__What to do__: What lines below include the word "persistenslaget"? Copy each one.

__Document images with source code__:

===

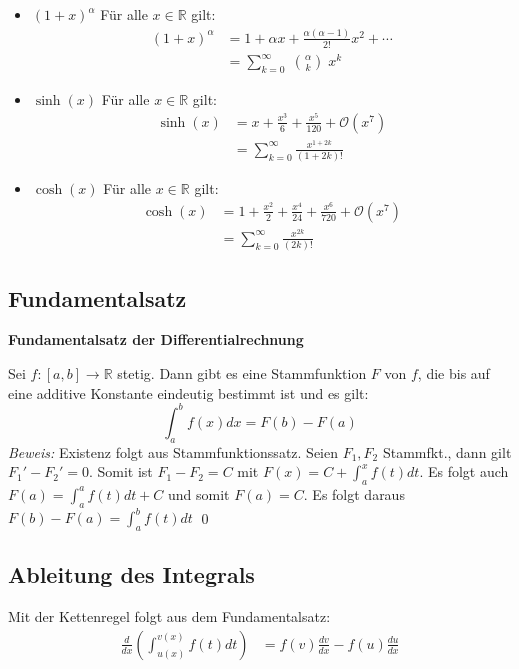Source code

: \documentclass[25pt]{sciposter}
\newcommand{\R}{\mathbb{R}}
\newenvironment{method}[1]{\begin{mdframed}[backgroundcolor=blue!10,innertopmargin=15pt, innerbottommargin=15pt,nobreak=true]
		\textbf{#1 }
	}
	{ 
	\end{mdframed}
}
\begin{document}
\begin{multicols}{3}
\begin{itemize}
	\item $\boxed{(1 + x)^\alpha}$ Für alle $x\in \R$ gilt:
	\begin{align*}
	(1 + x)^\alpha &=  1 + \alpha x + \frac{\alpha(\alpha-1)}{2!} x^2 + \cdots \\
	 &= \sum_{k=0}^{\infty} \; {\alpha \choose k} \; x^k 
	\end{align*}
	
	\item $\boxed{\sinh(x)}$ Für alle $x\in \R$ gilt:
	\begin{align*}
	\sinh(x) &= x + \frac{x^3}{6} + \frac{x^5}{120} + \mathcal{O}(x^7)\\
	&= \sum_{k=0}^{\infty}\frac{x^{1+2k}}{(1+2k)!}
	\end{align*}
	
	\item $\boxed{\cosh(x)}$ Für alle $x\in \R$ gilt:
	\begin{align*}
	\cosh(x) &= 1 + \frac{x^2}{2} + \frac{x^4}{24} + \frac{x^6}{720} +  \mathcal{O}(x^7)\\
	&= \sum_{k=0}^{\infty}\frac{x^{2k}}{(2k)!}
	\end{align*}
	

\end{itemize}






\subsection*{Fundamentalsatz}

\begin{method}{Fundamentalsatz der Differentialrechnung}
Sei $f:[a,b] \to \R$ stetig. Dann gibt es eine Stammfunktion $F$ von $f$, die bis auf eine additive Konstante eindeutig bestimmt ist und es gilt:
$$\int_{a}^{b} f(x) dx = F(b) - F(a)$$
\textit{Beweis:} Existenz folgt aus Stammfunktionssatz. Seien $F_1, F_2$ Stammfkt., dann gilt $F_1' - F_2' = 0$. Somit ist $F_1 - F_2 = C$ mit $F(x) = C + \int_{a}^{x} f(t) dt$. Es folgt auch $F(a) = \int_{a}^{a} f(t) dt + C$ und somit $F(a) = C$. Es folgt daraus $F(b)-F(a) = \int_{a}^{b} f(t) dt$ \qed 
\end{method}


\subsection*{Ableitung des Integrals}
Mit der Kettenregel folgt aus dem Fundamentalsatz:
\begin{align*}
\frac{d}{dx} \left( \int_{u(x)}^{v(x)} f(t)  dt \right) &= f(v)\frac{dv}{dx} - f(u)\frac{du}{dx}
\end{align*}


\end{multicols}
\end{document}
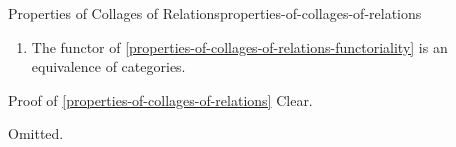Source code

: \begin{proposition}{Properties of Collages of Relations}{properties-of-collages-of-relations}
\begin{enumerate}
\begin{itemize}
\begin{itemize}
\[\begin{cases}
                                    0 &\text{if $x\in A$,}\\
                                    1 &\text{if $x\in B$}
                                \end{cases}
                            \]%
                            for each $x\in\eColl(R)$.
                    \end{itemize}%
                \item{}For each $R,S\in\Obj(\eRel(A,B))$, the action on $\Hom$-sets
                    \[
                        \eColl_{R,S}%
                        \colon%
                        \Hom_{\eRel(A,B)}(R,S)
                        \to
                        \Pos(\eColl(R),\eColl(S))
                    \]%
                    of $\eColl$ at $(R,S)$ is given by sending an inclusion
                    \[
                        \iota%
                        \colon%
                        R%
                        \subset%
                        S%
                    \]%
                    to the morphism
                    \[
                        \eColl(\iota)%
                        \colon%
                        \eColl(R)%
                        \to%
                        \eColl(S)%
                    \]%
                    of posets over $\Delta^{1}$ defined by
                    \[
                        [\eColl(\iota)](x)%
                        \defeq%
                        x%
                    \]%
                    for each $x\in\eColl(R)$.%
                    \footnote{%
                        Note that this is indeed a morphism of posets: if $x\preceq_{\eColl(R)}y$, then $x=y$ or $x\sim_{R}y$, so we have either $x=y$ or $x\sim_{S}y$ (as $R\subset S$), and thus $x\preceq_{\eColl(S)}y$.
                        \par\vspace*{-1.75\baselineskip}
                    }%
            \end{itemize}%
        \item\label{properties-of-collages-of-relations-equivalence}The functor of \cref{properties-of-collages-of-relations-functoriality} is an equivalence of categories.
    \end{enumerate}
\end{proposition}
\begin{Proof}{Proof of \cref{properties-of-collages-of-relations}}%
    Clear.

    Omitted.
\end{Proof}
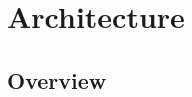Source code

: \begin{comment}
\section{Sending Uplink Signals}

Uplink signals are sent with an Arduino device equipped with a LoRa shield. 
The Arduino is controlled with an adapted form of the IBM LoraMAC-in-C (LMIC) library, modified to run on Arduino devices.
Using this library, we implemented a simple communication protocol where a queue of packets is sent out in an interval.
See section~\ref{sec:comm_prot} for detailed information.

\section{RRH and BBU}
For splitting up the LoRa gateway's functionality we use two laptops. 
One laptop has the LimeSDR mini plugged in and serves as the RRH. The other decodes the LoRa
signal in software, processes the signal and also generates LoRa signals in software and sends those downlink I/Q samples back to the RRH.
The processes on the second laptop run in virtualized environment with Docker, more specifically Docker compose, Docker's orchestration tool.
\\
The LoRa OOT module by Robyns' et al. has a branch called "encoder" where they began the implementation of modulating an uplink LoRa signal in software.
It is able to generate a specific test packet but the modulated signal has errors as we saw when we inspected the data payload on the LoRa gateway.
Having an uplink signal generator was a nice starting point, but we needed something to generate downlink signal. In the end we extended the existing implementation
by adding a downlink signal generation ability, see section~\ref{chap:lora_tools}.
\\
Based on these considerations, as a first workaround we set up a private LoRaWAN network, scheduled a downlink, and recorded it to a file. Now we can stream that file as a response by streaming its content,
which are I/Q samples, to the RRH.
\end{comment}

\section{Architecture}
\subsection{Overview}


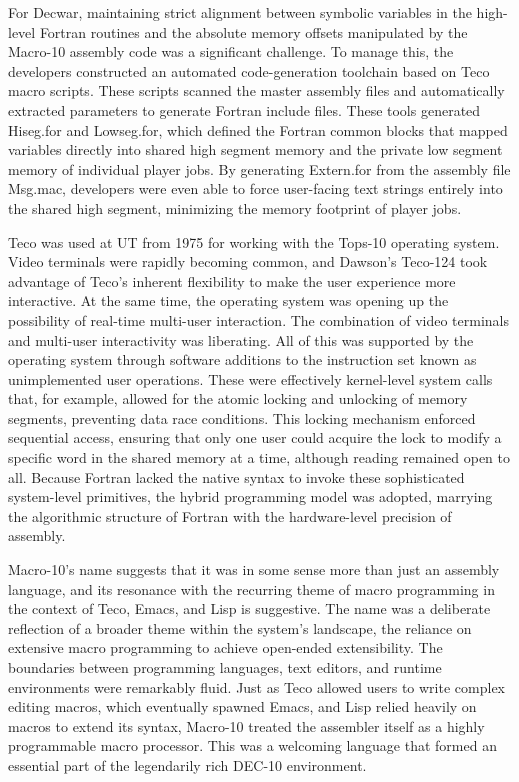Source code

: For Decwar, maintaining strict alignment between symbolic variables in the high-level Fortran routines and the absolute memory offsets manipulated by the Macro-10 assembly code was a significant challenge. To manage this, the developers constructed an automated code-generation toolchain based on Teco macro scripts. These scripts scanned the master assembly files and automatically extracted parameters to generate Fortran include files. These tools generated Hiseg.for and Lowseg.for, which defined the Fortran common blocks that mapped variables directly into shared high segment memory and the private low segment memory of individual player jobs. By generating Extern.for from the assembly file Msg.mac, developers were even able to force user-facing text strings entirely into the shared high segment, minimizing the memory footprint of player jobs.

Teco was used at UT from 1975 for working with the Tops-10 operating system. Video terminals were rapidly becoming common, and Dawson’s Teco-124 took advantage of Teco’s inherent flexibility to make the user experience more interactive. At the same time, the operating system was opening up the possibility of real-time multi-user interaction. The combination of video terminals and multi-user interactivity was liberating. All of this was supported by the operating system through software additions to the instruction set known as unimplemented user operations. These were effectively kernel-level system calls that, for example, allowed for the atomic locking and unlocking of memory segments, preventing data race conditions. This locking mechanism enforced sequential access, ensuring that only one user could acquire the lock to modify a specific word in the shared memory at a time, although reading remained open to all. Because Fortran lacked the native syntax to invoke these sophisticated system-level primitives, the hybrid programming model was adopted, marrying the algorithmic structure of Fortran with the hardware-level precision of assembly. 

Macro-10’s name suggests that it was in some sense more than just an assembly language, and its resonance with the recurring theme of macro programming in the context of Teco, Emacs, and Lisp is suggestive. The name was a deliberate reflection of a broader theme within the system’s landscape, the reliance on extensive macro programming to achieve open-ended extensibility. The boundaries between programming languages, text editors, and runtime environments were remarkably fluid. Just as Teco allowed users to write complex editing macros, which eventually spawned Emacs, and Lisp relied heavily on macros to extend its syntax, Macro-10 treated the assembler itself as a highly programmable macro processor. This was a welcoming language that formed an essential part of the legendarily rich DEC-10 environment. 

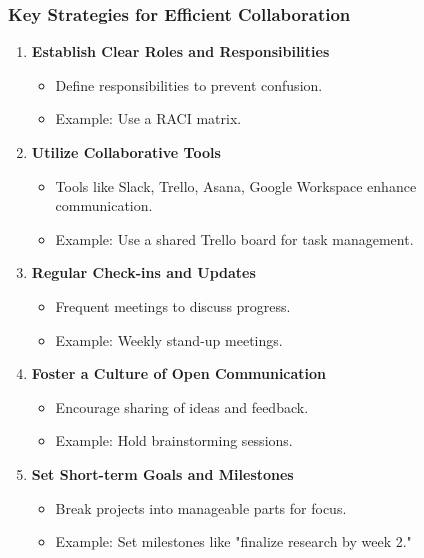 \documentclass[aspectratio=169]{beamer}
\begin{document}
\begin{frame}[fragile]
    \frametitle{Key Strategies for Efficient Collaboration}
    \begin{enumerate}
        \item \textbf{Establish Clear Roles and Responsibilities}
        \begin{itemize}
            \item Define responsibilities to prevent confusion.
            \item Example: Use a RACI matrix.
        \end{itemize}

        \item \textbf{Utilize Collaborative Tools}
        \begin{itemize}
            \item Tools like Slack, Trello, Asana, Google Workspace enhance communication.
            \item Example: Use a shared Trello board for task management.
        \end{itemize}

        \item \textbf{Regular Check-ins and Updates}
        \begin{itemize}
            \item Frequent meetings to discuss progress.
            \item Example: Weekly stand-up meetings.
        \end{itemize}

        \item \textbf{Foster a Culture of Open Communication}
        \begin{itemize}
            \item Encourage sharing of ideas and feedback.
            \item Example: Hold brainstorming sessions.
        \end{itemize}

        \item \textbf{Set Short-term Goals and Milestones}
        \begin{itemize}
            \item Break projects into manageable parts for focus.
            \item Example: Set milestones like "finalize research by week 2."
        \end{itemize}
    \end{enumerate}
\end{frame}
\end{document}

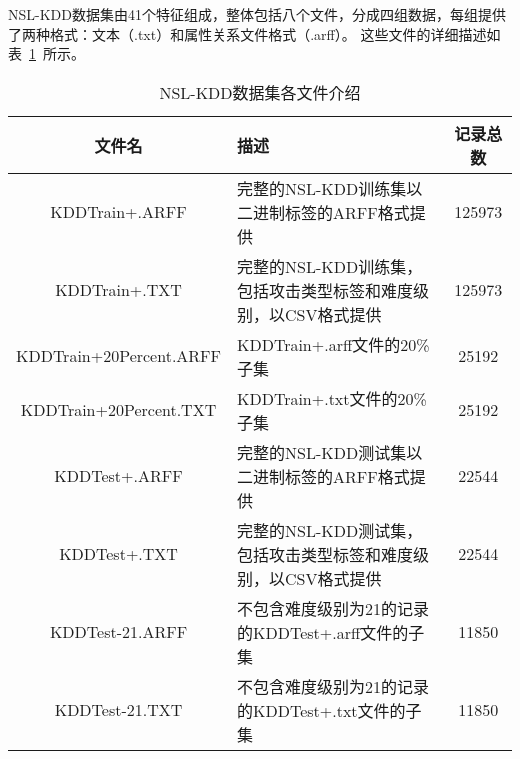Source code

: NSL-KDD数据集由41个特征组成，整体包括八个文件，分成四组数据，每组提供了两种格式：文本（.txt）和属性关系文件格式（.arff）。
这些文件的详细描述如表~\ref{tab:NSLKDDFile}~所示。
\begin{table}[htbp]
	\caption{NSL-KDD数据集各文件介绍}
	\label{tab:NSLKDDFile}
	\begin{tabularx}{\textwidth}{cXc}
		\toprule
		\textbf{文件名}         & \textbf{描述}                                                  & \textbf{记录总数} \\
		\midrule
		KDDTrain+.ARFF          & 完整的NSL-KDD训练集以二进制标签的ARFF格式提供                  & 125973            \\
		KDDTrain+.TXT           & 完整的NSL-KDD训练集，包括攻击类型标签和难度级别，以CSV格式提供 & 125973            \\
		KDDTrain+20Percent.ARFF & KDDTrain+.arff文件的20\%子集                                   & 25192             \\
		KDDTrain+20Percent.TXT  & KDDTrain+.txt文件的20\%子集                                    & 25192             \\
		KDDTest+.ARFF           & 完整的NSL-KDD测试集以二进制标签的ARFF格式提供                  & 22544             \\
		KDDTest+.TXT            & 完整的NSL-KDD测试集，包括攻击类型标签和难度级别，以CSV格式提供 & 22544             \\
		KDDTest-21.ARFF         & 不包含难度级别为21的记录的KDDTest+.arff文件的子集              & 11850             \\
		KDDTest-21.TXT          & 不包含难度级别为21的记录的KDDTest+.txt文件的子集               & 11850             \\
		\bottomrule
	\end{tabularx}
\end{table}

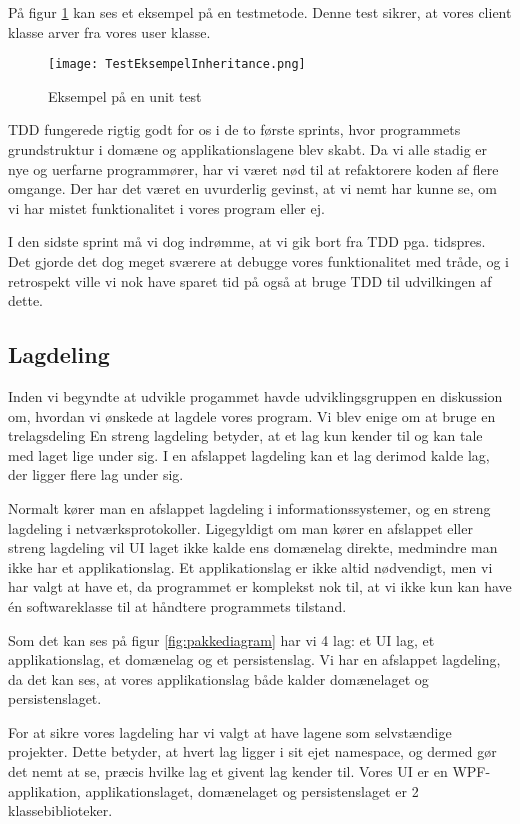 På figur \ref{fig:TDD} kan ses et eksempel på en testmetode.
Denne test sikrer, at vores client klasse arver fra vores user klasse.

\begin{figure}[H]
    \caption{Eksempel på en unit test}
    \centering
        \texttt{[image: TestEksempelInheritance.png]}
    \label{fig:TDD}
\end{figure}

TDD fungerede rigtig godt for os i de to første sprints, hvor programmets grundstruktur i domæne og applikationslagene blev skabt.
Da vi alle stadig er nye og uerfarne programmører, har vi været nød til at refaktorere koden af flere omgange.
Der har det været en uvurderlig gevinst, at vi nemt har kunne se, om vi har mistet funktionalitet i vores program eller ej.

I den sidste sprint må vi dog indrømme, at vi gik bort fra TDD pga. tidspres.
Det gjorde det dog meget sværere at debugge vores funktionalitet med tråde, og i retrospekt ville vi nok have sparet tid på også at bruge TDD til udvilkingen af dette.

\subsection{Lagdeling}
\label{lagdeling}

Inden vi begyndte at udvikle progammet havde udviklingsgruppen en diskussion om, hvordan vi ønskede at lagdele vores program.
Vi blev enige om at bruge en trelagsdeling
En streng lagdeling betyder, at et lag kun kender til og kan tale med laget lige under sig.
I en afslappet lagdeling kan et lag derimod kalde lag, der ligger flere lag under sig.\cite{larman}

Normalt kører man en afslappet lagdeling i informationssystemer, og en streng lagdeling i netværksprotokoller.
Ligegyldigt om man kører en afslappet eller streng lagdeling vil UI laget ikke kalde ens domænelag direkte, medmindre man ikke har et applikationslag.
Et applikationslag er ikke altid nødvendigt, men vi har valgt at have et, da programmet er komplekst nok til, at vi ikke kun kan have én softwareklasse til at håndtere programmets tilstand.\cite{larman}

Som det kan ses på figur \ref{fig:pakkediagram} har vi 4 lag: et UI lag, et applikationslag, et domænelag og et persistenslag.
Vi har en afslappet lagdeling, da det kan ses, at vores applikationslag både kalder domænelaget og persistenslaget.

For at sikre vores lagdeling har vi valgt at have lagene som selvstændige projekter.
Dette betyder, at hvert lag ligger i sit ejet namespace, og dermed gør det nemt at se, præcis hvilke lag et givent lag kender til.
Vores UI er en WPF-applikation, applikationslaget, domænelaget og persistenslaget er 2 klassebiblioteker.

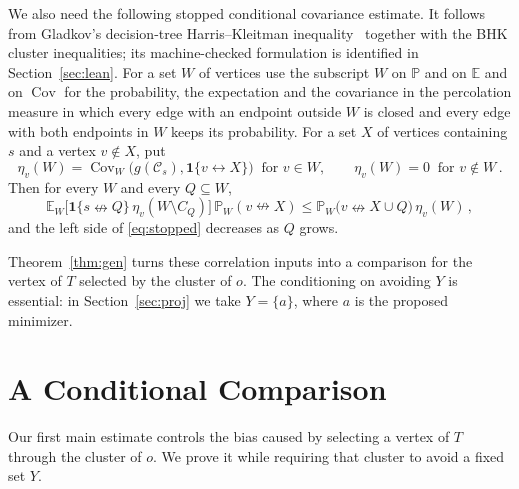 \documentclass[11pt]{article}
\theoremstyle{definition}
\theoremstyle{remark}
\newcommand{\PP}{\mathbb P}
\newcommand{\EE}{\mathbb E}
\newcommand{\one}{\mathbf 1}
\newcommand{\con}{\leftrightarrow}
\newcommand{\ncon}{\nleftrightarrow}
\newcommand{\eC}{\mathcal C}
\DeclareMathOperator{\Cov}{Cov}
\begin{document}
We also need the following stopped conditional covariance estimate. It follows from
Gladkov's decision-tree Harris--Kleitman inequality~\cite[Theorem~3.2]{Gladkov24} together
with the BHK cluster inequalities; its machine-checked formulation is identified in
Section~\ref{sec:lean}. For a set
$W$ of vertices use the subscript $W$ on $\PP$ and on $\EE$ and on $\Cov$ for the
probability, the expectation and the covariance in the percolation measure in which every edge with an endpoint outside
$W$ is closed and every edge with both endpoints in $W$ keeps its probability. For a set $X$ of
vertices containing $s$ and a vertex $v\notin X$, put
\begin{equation}\label{eq:etadef}
 \eta_v(W)=\Cov_W\bigl(g(\eC_s),\one\{v\con X\}\bigr)\ \text{ for } v\in W,
 \qquad \eta_v(W)=0\ \text{ for } v\notin W\,.
\end{equation}
Then for every $W$ and every $Q\subseteq W$,
\begin{equation}\label{eq:stopped}
 \EE_W\bigl[\one\{s\ncon Q\}\,\eta_v(W\setminus C_Q)\bigr]\,\PP_W(v\ncon X)
\leq \PP_W\bigl(v\ncon X\cup Q\bigr)\,\eta_v(W)\,,
\end{equation}
and the left side of \eqref{eq:stopped} decreases as $Q$ grows.

Theorem~\ref{thm:gen} turns these correlation inputs into a comparison for the vertex of
$T$ selected by the cluster of $o$. The conditioning on avoiding $Y$ is essential: in
Section~\ref{sec:proj} we take $Y=\{a\}$, where $a$ is the proposed minimizer.

\section{A Conditional Comparison}\label{sec:gen}

Our first main estimate controls the bias caused by selecting a vertex of $T$ through the
cluster of $o$. We prove it while requiring that cluster to avoid a fixed set $Y$.
\end{document}

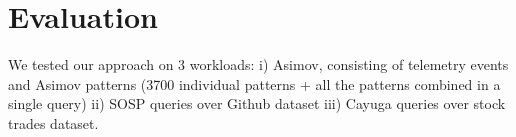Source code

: \section{Evaluation}

We tested our approach on 3 workloads:
i) Asimov, consisting of telemetry events and Asimov patterns (3700 individual
patterns + all the patterns combined in a single query)
ii) SOSP queries over Github dataset
iii) Cayuga queries over stock trades dataset.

===

__The answer__:
Vi har en afslappet lagdeling, da det kan ses, at vores applikationslag både kalder domænelaget og persistenslaget.
Vores UI er en WPF-applikation, applikationslaget, domænelaget og persistenslaget er 2 klassebiblioteker.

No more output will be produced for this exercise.